VwGH vom 29.04.2013, 2011/16/0093

VwGH vom 29.04.2013, 2011/16/0093

Betreff

Der Verwaltungsgerichtshof hat durch den Vorsitzenden Senatspräsident Dr. Höfinger und die Hofräte Dr. Mairinger und Mag. Dr. Köller als Richter, im Beisein der Schriftführerin MMag. Wagner, über die Beschwerde der S GmbH in L, vertreten durch Dr. Peter Bibiza, Rechtsanwalt in 1010 Wien, Graben 12/6, gegen den Bescheid der Präsidentin des Landesgerichtes Linz vom , Zl. Jv 2756/10d-33, betreffend Gerichtsgebühren, zu Recht erkannt:

Spruch

Die Beschwerde wird als unbegründet abgewiesen.

Die Beschwerdeführerin hat dem Bund Aufwendungen in der Höhe von EUR 610,60 binnen zwei Wochen bei sonstiger Exekution zu ersetzen.

Begründung

Mit Schriftsatz vom erhob eine M GmbH beim Bezirksgericht Linz Klage wider die beschwerdeführende Gesellschaft mbH (Beschwerdeführerin) mit dem Begehren auf Leistung eines Geldbetrages von 120.000 EUR s.A., welcher als Baukostenzuschuss im Zusammenhang mit einem Bestandvertrag geschuldet werde.

Das Bezirksgericht Linz beraumte eine "eingeschränkte, vorbereitende Tagsatzung" für den an und erließ in dieser Tagsatzung wohl in der Annahme, es liege ein Fall von Besitzstörung vor einen "Versäumungsendbeschluss", mit welchem es die Beschwerdeführerin zu den von der klagenden Partei begehrten Leistungen und zur Zahlung der näher bestimmten Prozesskosten verurteilte.

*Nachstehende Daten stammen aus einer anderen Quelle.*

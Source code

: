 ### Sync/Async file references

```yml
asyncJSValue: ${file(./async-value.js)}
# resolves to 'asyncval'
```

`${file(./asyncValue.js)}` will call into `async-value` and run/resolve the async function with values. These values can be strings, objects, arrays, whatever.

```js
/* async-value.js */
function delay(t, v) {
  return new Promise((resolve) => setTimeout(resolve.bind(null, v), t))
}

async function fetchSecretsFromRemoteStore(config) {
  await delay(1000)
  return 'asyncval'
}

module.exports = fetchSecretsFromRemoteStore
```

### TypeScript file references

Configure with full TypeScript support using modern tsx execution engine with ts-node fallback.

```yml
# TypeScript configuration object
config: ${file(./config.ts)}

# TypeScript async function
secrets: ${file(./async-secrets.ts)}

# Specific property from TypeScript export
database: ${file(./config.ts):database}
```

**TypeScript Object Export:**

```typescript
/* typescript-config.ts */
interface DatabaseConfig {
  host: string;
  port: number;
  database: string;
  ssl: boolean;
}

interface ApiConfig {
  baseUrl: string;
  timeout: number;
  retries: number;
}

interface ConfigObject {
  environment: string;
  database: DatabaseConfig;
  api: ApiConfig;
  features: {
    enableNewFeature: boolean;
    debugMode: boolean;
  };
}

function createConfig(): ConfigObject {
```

Mit Schriftsatz vom beantragte die Beschwerdeführerin, wegen unwirksamer Zustellung der Klage den "Versäumungsendbeschluss" aufzuheben, erhob wegen Versäumung der Tagsatzung vor Streiteinlassung einen Widerspruch gegen den "Versäumungsendbeschluss", stellte in eventu einen Antrag auf Wiedereinsetzung in den vorigen Stand gegen die Versäumung der vorbereitenden Tagsatzung und erhob schließlich in eventu, "bei Nichtstattgebung sämtlicher oben angeführter Anträge" gegen den Versäumungsendbeschluss "Rekurs bzw Berufung" an das Landesgericht Linz.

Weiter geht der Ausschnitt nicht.